「木」語り 連載第10回

(スポットライト①) 世界の注目を集める「コスタリカ」

 「コスタリカ共和国」は中米と言う政治的に極めて難しい舵取りが求められ地域にあり、現在もコカインの一大消費地になっているなど、様々な悩みを抱えています。またアメリカ合衆国との関連が深まるのと共に、コーヒープランテーションなどの影響で「熱帯雨林」などの自然破壊も進行して行きました。

元々自然豊かな国で、国土の95%が森で覆われ、地球上の全生物の5%が生息していると言われていたほど。しかし自然破壊が進行し一時は森林面積が同40%にまで低下しました。つまり短期間のうちに自国の森の半分以上が消失してしまったと言う次第。

「コスタリカ」は総面積約510万ha(世界第125位)・人口約500万人の小国で、豊かと思われた自然も破壊が始まるとあっという間に最悪の状況に至ってしまったと言う事でしょう。

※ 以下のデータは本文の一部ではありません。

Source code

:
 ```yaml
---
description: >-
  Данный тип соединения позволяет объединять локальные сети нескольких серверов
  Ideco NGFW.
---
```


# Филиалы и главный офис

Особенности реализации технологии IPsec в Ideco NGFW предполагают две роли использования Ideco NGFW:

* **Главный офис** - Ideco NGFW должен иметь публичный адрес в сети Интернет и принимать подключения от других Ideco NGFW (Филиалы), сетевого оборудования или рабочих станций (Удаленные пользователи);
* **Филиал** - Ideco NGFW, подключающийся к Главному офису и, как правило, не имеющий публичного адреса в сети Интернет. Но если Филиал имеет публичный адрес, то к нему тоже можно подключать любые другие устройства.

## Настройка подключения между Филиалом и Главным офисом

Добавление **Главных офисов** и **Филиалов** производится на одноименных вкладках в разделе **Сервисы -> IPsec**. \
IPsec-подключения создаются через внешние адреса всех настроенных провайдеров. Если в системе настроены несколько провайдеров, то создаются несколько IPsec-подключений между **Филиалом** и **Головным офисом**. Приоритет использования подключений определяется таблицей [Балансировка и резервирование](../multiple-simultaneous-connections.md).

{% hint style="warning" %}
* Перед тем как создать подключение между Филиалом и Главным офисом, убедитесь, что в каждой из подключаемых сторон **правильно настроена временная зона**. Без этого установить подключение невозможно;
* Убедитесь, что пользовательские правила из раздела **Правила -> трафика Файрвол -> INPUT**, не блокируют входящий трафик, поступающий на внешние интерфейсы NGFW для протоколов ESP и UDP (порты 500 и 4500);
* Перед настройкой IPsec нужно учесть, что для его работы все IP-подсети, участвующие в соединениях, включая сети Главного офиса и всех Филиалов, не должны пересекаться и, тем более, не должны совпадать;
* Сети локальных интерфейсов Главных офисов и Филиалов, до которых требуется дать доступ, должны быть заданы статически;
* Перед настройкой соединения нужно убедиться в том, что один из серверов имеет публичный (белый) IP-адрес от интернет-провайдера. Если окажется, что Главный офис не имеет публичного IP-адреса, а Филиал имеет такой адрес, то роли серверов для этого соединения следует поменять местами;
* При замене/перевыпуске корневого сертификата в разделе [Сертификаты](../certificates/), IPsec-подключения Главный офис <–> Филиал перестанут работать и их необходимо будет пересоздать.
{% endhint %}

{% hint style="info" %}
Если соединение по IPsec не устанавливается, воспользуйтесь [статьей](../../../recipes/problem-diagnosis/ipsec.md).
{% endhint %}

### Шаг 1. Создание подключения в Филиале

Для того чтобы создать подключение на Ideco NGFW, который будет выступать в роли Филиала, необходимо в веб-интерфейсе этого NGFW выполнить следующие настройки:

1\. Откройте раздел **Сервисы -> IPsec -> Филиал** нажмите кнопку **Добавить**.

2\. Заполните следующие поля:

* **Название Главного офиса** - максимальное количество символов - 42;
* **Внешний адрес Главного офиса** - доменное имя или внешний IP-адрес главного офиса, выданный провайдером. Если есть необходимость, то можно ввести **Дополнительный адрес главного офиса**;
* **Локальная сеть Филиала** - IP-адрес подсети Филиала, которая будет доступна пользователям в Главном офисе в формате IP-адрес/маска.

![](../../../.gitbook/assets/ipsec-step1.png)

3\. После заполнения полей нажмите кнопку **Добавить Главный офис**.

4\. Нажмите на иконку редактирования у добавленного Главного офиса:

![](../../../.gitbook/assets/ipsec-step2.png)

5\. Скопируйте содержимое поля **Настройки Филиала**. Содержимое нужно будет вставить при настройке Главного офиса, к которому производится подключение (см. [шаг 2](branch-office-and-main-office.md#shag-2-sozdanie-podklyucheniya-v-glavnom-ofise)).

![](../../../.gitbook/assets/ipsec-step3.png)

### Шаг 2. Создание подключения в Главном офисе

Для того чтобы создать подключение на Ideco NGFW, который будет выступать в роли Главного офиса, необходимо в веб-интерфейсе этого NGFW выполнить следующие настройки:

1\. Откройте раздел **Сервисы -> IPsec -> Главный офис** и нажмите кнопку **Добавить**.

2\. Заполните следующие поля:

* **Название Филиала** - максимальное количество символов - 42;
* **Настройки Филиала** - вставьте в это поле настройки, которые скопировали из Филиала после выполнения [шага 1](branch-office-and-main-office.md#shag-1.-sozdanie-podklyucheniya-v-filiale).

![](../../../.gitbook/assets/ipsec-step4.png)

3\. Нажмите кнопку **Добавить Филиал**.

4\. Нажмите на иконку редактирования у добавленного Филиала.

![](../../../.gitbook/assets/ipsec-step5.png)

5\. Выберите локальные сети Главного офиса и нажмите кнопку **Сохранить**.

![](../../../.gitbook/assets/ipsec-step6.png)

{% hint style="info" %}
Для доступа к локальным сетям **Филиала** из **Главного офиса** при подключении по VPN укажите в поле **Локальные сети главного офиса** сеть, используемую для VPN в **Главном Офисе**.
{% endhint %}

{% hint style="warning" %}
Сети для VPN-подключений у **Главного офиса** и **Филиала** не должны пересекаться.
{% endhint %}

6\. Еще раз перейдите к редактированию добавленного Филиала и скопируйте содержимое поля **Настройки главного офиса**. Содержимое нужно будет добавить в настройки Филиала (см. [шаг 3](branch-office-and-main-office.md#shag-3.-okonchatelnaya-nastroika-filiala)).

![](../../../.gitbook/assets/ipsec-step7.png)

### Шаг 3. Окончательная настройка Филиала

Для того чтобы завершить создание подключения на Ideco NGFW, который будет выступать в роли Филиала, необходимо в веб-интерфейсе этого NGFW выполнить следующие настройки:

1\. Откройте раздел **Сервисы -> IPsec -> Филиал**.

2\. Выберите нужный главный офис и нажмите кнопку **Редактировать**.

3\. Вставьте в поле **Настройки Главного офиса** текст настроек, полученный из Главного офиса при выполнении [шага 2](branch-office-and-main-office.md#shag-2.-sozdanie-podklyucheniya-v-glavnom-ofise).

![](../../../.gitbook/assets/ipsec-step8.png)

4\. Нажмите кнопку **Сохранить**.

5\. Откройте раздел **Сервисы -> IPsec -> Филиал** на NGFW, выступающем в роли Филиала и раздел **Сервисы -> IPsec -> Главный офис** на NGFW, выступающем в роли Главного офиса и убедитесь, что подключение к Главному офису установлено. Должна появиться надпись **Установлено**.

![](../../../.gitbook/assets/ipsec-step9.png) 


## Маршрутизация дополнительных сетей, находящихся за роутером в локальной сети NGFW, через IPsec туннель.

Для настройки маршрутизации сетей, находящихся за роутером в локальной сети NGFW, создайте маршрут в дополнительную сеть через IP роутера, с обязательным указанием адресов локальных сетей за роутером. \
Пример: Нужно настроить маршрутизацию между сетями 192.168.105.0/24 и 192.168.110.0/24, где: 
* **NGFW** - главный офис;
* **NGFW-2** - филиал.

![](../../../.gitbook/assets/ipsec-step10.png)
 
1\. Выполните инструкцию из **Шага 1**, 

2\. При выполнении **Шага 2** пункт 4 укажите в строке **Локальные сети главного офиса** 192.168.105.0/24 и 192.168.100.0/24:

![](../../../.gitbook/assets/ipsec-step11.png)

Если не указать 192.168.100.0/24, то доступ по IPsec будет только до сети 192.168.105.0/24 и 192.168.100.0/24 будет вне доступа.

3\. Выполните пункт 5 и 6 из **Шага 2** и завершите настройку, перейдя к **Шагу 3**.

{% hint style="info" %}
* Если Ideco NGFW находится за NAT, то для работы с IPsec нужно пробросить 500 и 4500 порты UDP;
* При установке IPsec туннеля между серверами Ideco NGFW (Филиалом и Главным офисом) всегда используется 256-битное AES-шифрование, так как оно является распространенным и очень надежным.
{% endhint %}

しかし元々民度の極めて高い国家と言われており、周辺国に先駆け「熱帯雨林」の保全に動き出します。森との共存を図ったプランテーションへの切り替え。自分の所有地をあえて熱帯雨林に戻してしまうと言う試み。等々。

結果は、自然豊かな国に少し戻ったがより貧しく・・・ではなく、逆に所得アップする人たちが増え、経済的にもプラス効果を生み出しました。豊かな自然が魅力となり<世界有数のエコツアーの国>として知られるようになり、観光収入が大幅に増えたからです。勿論それと並行して心の豊かさも!

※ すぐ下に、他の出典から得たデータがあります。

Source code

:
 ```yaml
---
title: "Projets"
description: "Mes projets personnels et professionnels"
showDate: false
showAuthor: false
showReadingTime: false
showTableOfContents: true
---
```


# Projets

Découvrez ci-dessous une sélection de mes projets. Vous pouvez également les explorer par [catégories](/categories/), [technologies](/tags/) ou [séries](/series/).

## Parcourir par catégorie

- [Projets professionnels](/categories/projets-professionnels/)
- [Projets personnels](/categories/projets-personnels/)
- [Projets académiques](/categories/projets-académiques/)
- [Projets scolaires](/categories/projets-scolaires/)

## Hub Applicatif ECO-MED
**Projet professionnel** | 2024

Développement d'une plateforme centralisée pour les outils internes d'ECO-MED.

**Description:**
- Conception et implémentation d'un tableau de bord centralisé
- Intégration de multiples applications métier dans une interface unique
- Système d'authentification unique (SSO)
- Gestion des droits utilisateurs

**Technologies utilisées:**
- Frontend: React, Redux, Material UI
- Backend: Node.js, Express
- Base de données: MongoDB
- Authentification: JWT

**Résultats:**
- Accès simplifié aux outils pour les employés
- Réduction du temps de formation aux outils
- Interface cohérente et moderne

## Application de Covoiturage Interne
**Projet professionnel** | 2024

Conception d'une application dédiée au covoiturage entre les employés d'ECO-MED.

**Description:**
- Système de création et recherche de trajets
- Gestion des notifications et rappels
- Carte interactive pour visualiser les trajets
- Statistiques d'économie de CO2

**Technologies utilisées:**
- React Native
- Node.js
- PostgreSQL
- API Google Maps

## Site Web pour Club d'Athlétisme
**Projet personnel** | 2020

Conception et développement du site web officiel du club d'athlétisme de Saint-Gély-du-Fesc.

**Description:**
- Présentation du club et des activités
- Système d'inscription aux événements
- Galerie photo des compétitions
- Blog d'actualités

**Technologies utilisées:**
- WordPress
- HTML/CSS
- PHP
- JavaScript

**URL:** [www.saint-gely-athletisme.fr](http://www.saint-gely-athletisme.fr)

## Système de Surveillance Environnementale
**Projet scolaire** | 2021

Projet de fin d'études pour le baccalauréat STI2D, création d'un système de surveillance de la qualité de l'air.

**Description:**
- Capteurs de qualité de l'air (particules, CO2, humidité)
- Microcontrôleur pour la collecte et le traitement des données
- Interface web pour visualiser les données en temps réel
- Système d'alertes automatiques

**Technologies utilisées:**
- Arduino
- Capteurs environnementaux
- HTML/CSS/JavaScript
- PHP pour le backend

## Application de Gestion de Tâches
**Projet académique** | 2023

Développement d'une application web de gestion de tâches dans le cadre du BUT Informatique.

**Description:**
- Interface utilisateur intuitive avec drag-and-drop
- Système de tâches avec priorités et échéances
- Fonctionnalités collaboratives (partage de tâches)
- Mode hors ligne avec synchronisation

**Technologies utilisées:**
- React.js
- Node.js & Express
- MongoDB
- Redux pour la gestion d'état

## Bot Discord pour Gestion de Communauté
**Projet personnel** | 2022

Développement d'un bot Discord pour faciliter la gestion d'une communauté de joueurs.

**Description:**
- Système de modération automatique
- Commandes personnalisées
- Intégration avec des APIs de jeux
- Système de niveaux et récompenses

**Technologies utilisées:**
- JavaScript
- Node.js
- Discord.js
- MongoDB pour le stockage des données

特に有名な自然産物が、熱帯に住む煌びやかな鳥たち。中でも世界一美しいと形容される「ケツァール」は、一時期その姿を殆ど見る事が出来なくなっていましたが、自然保護が進むとともに生息数が回復し、エコツアー最大の目玉となっています。

 勿論道半ばであり、また短期的にはコロナの影響も受けました。しかし、この悩み多き小国の勇敢なチャレンジは、「熱帯雨林」問題に一石を投じてくれたことは間違いの無い事実。頑張れ「コスタリカ」! そして我々も今できる事を!